Knowing that this was the work of an experimental post-rock artist and with a cerebral title like ‘Involuntary Memory’, I went into this expecting something far more esoteric and subtle. To my pleasant surprise this is not the work of an introspective impressionist – Mark Di Giovanni (aka Plastic Handgun) launches into each track with gusto, splashing the canvass with bold expressionistic strokes.
The first track almost proves me wrong, but not quite. Yes, it’s called “Introverts”, and yes, it starts out with some low-key loops. And when the vocals arrive they are in the form of feathery dream pop. But wait… Before long the percussion starts kicking up a fuss and making itself known, the music starts twisting in swirls of complexity, a strong riff takes hold and then (gasp) we get a tempo change. And that is the most laid-back of all the tracks. The next track, “Eustachian Tubes”, dives into a noisy electronic beat and at that point any chance of this being some glorified form of elevator music gets heaved out the window.
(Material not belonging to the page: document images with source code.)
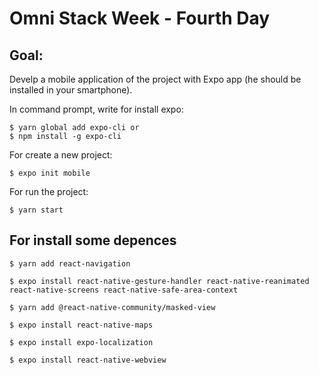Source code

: # Omni Stack Week - Fourth Day 

## Goal:

Develp a mobile application of the project with Expo app (he should be installed in your smartphone).

In command prompt, write for install expo:

```
$ yarn global add expo-cli or 
$ npm install -g expo-cli 
```
For create a new project:
```
$ expo init mobile 
```
For run the project:
```
$ yarn start
```
## For install some depences 

```
$ yarn add react-navigation

$ expo install react-native-gesture-handler react-native-reanimated react-native-screens react-native-safe-area-context

$ yarn add @react-native-community/masked-view

$ expo install react-native-maps

$ expo install expo-localization

$ expo install react-native-webview
```
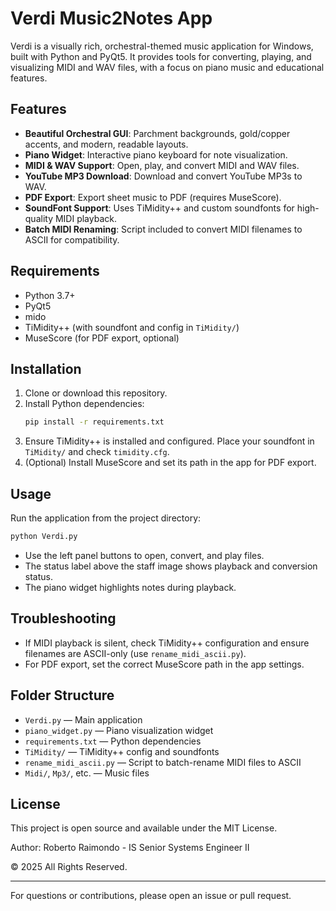 # Verdi Music2Notes App

Verdi is a visually rich, orchestral-themed music application for Windows, built with Python and PyQt5. It provides tools for converting, playing, and visualizing MIDI and WAV files, with a focus on piano music and educational features.

## Features

- **Beautiful Orchestral GUI**: Parchment backgrounds, gold/copper accents, and modern, readable layouts.
- **Piano Widget**: Interactive piano keyboard for note visualization.
- **MIDI & WAV Support**: Open, play, and convert MIDI and WAV files.
- **YouTube MP3 Download**: Download and convert YouTube MP3s to WAV.
- **PDF Export**: Export sheet music to PDF (requires MuseScore).
- **SoundFont Support**: Uses TiMidity++ and custom soundfonts for high-quality MIDI playback.
- **Batch MIDI Renaming**: Script included to convert MIDI filenames to ASCII for compatibility.

## Requirements

- Python 3.7+
- PyQt5
- mido
- TiMidity++ (with soundfont and config in `TiMidity/`)
- MuseScore (for PDF export, optional)

## Installation

1. Clone or download this repository.
2. Install Python dependencies:
   ```sh
   pip install -r requirements.txt
   ```
3. Ensure TiMidity++ is installed and configured. Place your soundfont in `TiMidity/` and check `timidity.cfg`.
4. (Optional) Install MuseScore and set its path in the app for PDF export.

## Usage

Run the application from the project directory:

```sh
python Verdi.py
```

- Use the left panel buttons to open, convert, and play files.
- The status label above the staff image shows playback and conversion status.
- The piano widget highlights notes during playback.

## Troubleshooting

- If MIDI playback is silent, check TiMidity++ configuration and ensure filenames are ASCII-only (use `rename_midi_ascii.py`).
- For PDF export, set the correct MuseScore path in the app settings.

## Folder Structure

- `Verdi.py` — Main application
- `piano_widget.py` — Piano visualization widget
- `requirements.txt` — Python dependencies
- `TiMidity/` — TiMidity++ config and soundfonts
- `rename_midi_ascii.py` — Script to batch-rename MIDI files to ASCII
- `Midi/`, `Mp3/`, etc. — Music files

## License

This project is open source and available under the MIT License.

Author: Roberto Raimondo - IS Senior Systems Engineer II

© 2025 All Rights Reserved.

---

For questions or contributions, please open an issue or pull request.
I have no idea what the significance is of any of the song titles (“Three Wolf Procession”? “Capillary Vessel”?) but that doesn’t matter. This album is all about expression – the expression is the thing, not the meaning behind it. The complex rhythm section in “Lisbon”, the cinematic electric guitar in “Grave Spinning II”, the dramatic up-and-down swoops of “Capillary Vessel” – these are all a pure joy to hear, without need for a back-story or deeper meaning.
Di Giovanni uses vocals sparingly on the album, and when he does use them they are simply another layer in the mix, not a focal point. “The Dust You Kick Up is Too Fine” is perhaps an exception, as it is difficult not to notice his sweetly sung words bouncing around the inside of your skull like a ping pong ball. Still, the singing doesn’t even make an entrance until the midpoint of the song.
Let’s face it, ‘ear worms’ are not always about lines in a song – quite often it’s a riff, a rhythm or a musical passage that gets stuck in our head. Sometimes lyrics can add further depth of appreciation, but at other times it just isn’t important. ‘Involuntary Memories’ is a case of the latter. Dig it.